Fire officials in Northern California reported further headway against the most lethal outbreak of wildfires in the state's history, as the death toll rose to 35 and teams with cadaver dogs combed ruins for human remains.
The wind-driven blazes, which erupted last Sunday night in the heart of California's renowned wine country north of San Francisco, have destroyed an estimated 5700 homes and businesses and forced the evacuation of at least 25,000 people.
With 235 people still missing and rubble from thousands of incinerated dwellings yet to be searched, authorities have said the number fatalities from the North Bay fires would likely climb higher.
Even as firefighters gained more ground during better weather yesterday, they braced for a return of higher temperatures, lower humidity and strong, gusty winds that could increase the threat to communities.
By yesterday, 17 major wildfires -- some encompassing several smaller blazes merged together -- had consumed nearly 90ha of dry brush, grasslands and trees across eight counties.

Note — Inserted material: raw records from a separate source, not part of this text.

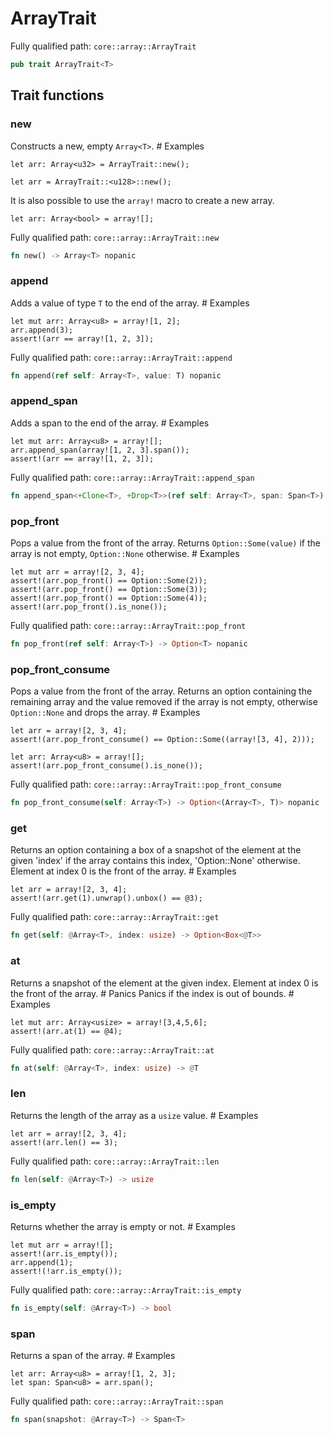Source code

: # ArrayTrait

Fully qualified path: `core::array::ArrayTrait`

```rust
pub trait ArrayTrait<T>
```

## Trait functions

### new

Constructs a new, empty `Array<T>`.  # Examples
```cairo
let arr: Array<u32> = ArrayTrait::new();

let arr = ArrayTrait::<u128>::new();
```
It is also possible to use the `array!` macro to create a new array.
```cairo
let arr: Array<bool> = array![];
```

Fully qualified path: `core::array::ArrayTrait::new`

```rust
fn new() -> Array<T> nopanic
```


### append

Adds a value of type `T` to the end of the array.  # Examples
```cairo
let mut arr: Array<u8> = array![1, 2];
arr.append(3);
assert!(arr == array![1, 2, 3]);
```

Fully qualified path: `core::array::ArrayTrait::append`

```rust
fn append(ref self: Array<T>, value: T) nopanic
```


### append_span

Adds a span to the end of the array.  # Examples
```cairo
let mut arr: Array<u8> = array![];
arr.append_span(array![1, 2, 3].span());
assert!(arr == array![1, 2, 3]);
```

Fully qualified path: `core::array::ArrayTrait::append_span`

```rust
fn append_span<+Clone<T>, +Drop<T>>(ref self: Array<T>, span: Span<T>)
```


### pop_front

Pops a value from the front of the array. Returns `Option::Some(value)` if the array is not empty, `Option::None` otherwise.  # Examples
```cairo
let mut arr = array![2, 3, 4];
assert!(arr.pop_front() == Option::Some(2));
assert!(arr.pop_front() == Option::Some(3));
assert!(arr.pop_front() == Option::Some(4));
assert!(arr.pop_front().is_none());
```

Fully qualified path: `core::array::ArrayTrait::pop_front`

```rust
fn pop_front(ref self: Array<T>) -> Option<T> nopanic
```


### pop_front_consume

Pops a value from the front of the array. Returns an option containing the remaining array and the value removed if the array is not empty, otherwise `Option::None` and drops the array.  # Examples
```cairo
let arr = array![2, 3, 4];
assert!(arr.pop_front_consume() == Option::Some((array![3, 4], 2)));

let arr: Array<u8> = array![];
assert!(arr.pop_front_consume().is_none());
```

Fully qualified path: `core::array::ArrayTrait::pop_front_consume`

```rust
fn pop_front_consume(self: Array<T>) -> Option<(Array<T>, T)> nopanic
```


### get

Returns an option containing a box of a snapshot of the element at the given 'index' if the array contains this index, 'Option::None' otherwise.  Element at index 0 is the front of the array.  # Examples
```cairo
let arr = array![2, 3, 4];
assert!(arr.get(1).unwrap().unbox() == @3);
```

Fully qualified path: `core::array::ArrayTrait::get`

```rust
fn get(self: @Array<T>, index: usize) -> Option<Box<@T>>
```


### at

Returns a snapshot of the element at the given index.  Element at index 0 is the front of the array.  # Panics  Panics if the index is out of bounds.  # Examples
```cairo
let mut arr: Array<usize> = array![3,4,5,6];
assert!(arr.at(1) == @4);
```

Fully qualified path: `core::array::ArrayTrait::at`

```rust
fn at(self: @Array<T>, index: usize) -> @T
```


### len

Returns the length of the array as a `usize` value.  # Examples
```cairo
let arr = array![2, 3, 4];
assert!(arr.len() == 3);
```

Fully qualified path: `core::array::ArrayTrait::len`

```rust
fn len(self: @Array<T>) -> usize
```


### is_empty

Returns whether the array is empty or not.  # Examples
```cairo
let mut arr = array![];
assert!(arr.is_empty());
arr.append(1);
assert!(!arr.is_empty());
```

Fully qualified path: `core::array::ArrayTrait::is_empty`

```rust
fn is_empty(self: @Array<T>) -> bool
```


### span

Returns a span of the array.  # Examples
```cairo
let arr: Array<u8> = array![1, 2, 3];
let span: Span<u8> = arr.span();
```

Fully qualified path: `core::array::ArrayTrait::span`

```rust
fn span(snapshot: @Array<T>) -> Span<T>
```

Officials have said power lines toppled by gale-force winds the first night may have sparked the conflagration, though the official cause remained under investigation.
Much of the devastation centred in and around the Sonoma County town of Santa Rosa, where neighbourhoods were reduced to landscapes of grey ash, smouldering debris and burned-out vehicles.
Some victims were asleep when flames engulfed their homes, and many survivors had only minutes to flee.
The 35 confirmed fatalities surpass the 29 deaths from the Griffith Park fire of 1933 in Los Angeles.
Sonoma County Sheriff Robert Giordano said 45 search-and-rescue teams and 18 detectives had been deployed to scour obliterated neighbourhoods for more victims.
The year's wildfire season is one of the worst in history in the United States, with nearly 3.5 million hectares burned, according to the National Interagency Fire Centre.